Cigarette packets, whether the type called soft or American or else the hinged lid type, have the inner wrapper, that is the wrapper in direct contact with the cigarettes, made of foil or more precisely a material made up of a paper backing covered on one side with a film of foil.
It is usual for the rectangular lengths of foil that go to make up these inner wrappers to be taken off a continuous roll by means of a cutting device made basically from a couple of blades counter rotating at the same peripheral speed and in reciprocal periodic contact along the roll feed plane.
It is also known that the use of ordinary cutting devices in very high speed cigarette packers, machines of the type described for example in applicant's U.S. Pat.
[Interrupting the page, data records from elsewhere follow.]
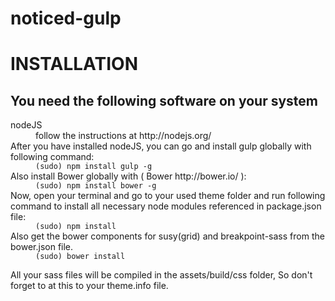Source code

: # noticed-gulp

<h1>INSTALLATION</h1>

<h2>You need the following software on your system</h2>
<dl>
<dt>nodeJS</dt> 
<dd>follow the instructions at http://nodejs.org/</dd>
<dt>After you have installed nodeJS, you can go and install gulp globally with following command:</dt>
<dd><code>(sudo) npm install gulp -g</code></dd>
<dt>Also install Bower globally with ( Bower http://bower.io/ ):</dt>
<dd><code>(sudo) npm install bower -g</code></dd>
<dt>Now, open your terminal and go to your used theme folder and run following command to install all necessary node modules referenced in package.json file:</dt>
<dd><code>(sudo) npm install</code></dd>
<dt>Also get the bower components for susy(grid) and breakpoint-sass from the bower.json file.</dt>
<dd><code>(sudo) bower install</code></dd>
</dl>
<p>All your sass files will be compiled in the assets/build/css folder, So don't forget to at this to your theme.info file.</p>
Nos. 3,628,309 and 3,968,115, application 611,885, leads to or even heightens various drawbacks.
At high running speeds particularly serious consequences stem from adhesive forces between the metal foil film and the cutting edge of the blade which is going to sever the roll on the metal coated side.
This drawback which can lead to deviation of the lengths from feed line to packaging mechanisms has been solved as may be seen from applicant's U.S. patent application No. 721,528 by giving the blade a peripheral speed at least twice that with respect to the second blade which is going to cut the roll on the side of the paper backing material.
Indeed the adhesive phenomenon also occurs between the blade cutting the metal film and metal particles or fragments shed from the roll in the course of this operation.
As these fragments accumulate, the cutting capacities of the device gradually lower until along the lines of separation between length and length there soon appear creases or tears.
To resume proper running conditions at this point means performing with the packer in stay position a close and time-consuming cleaning operation on the cutting device.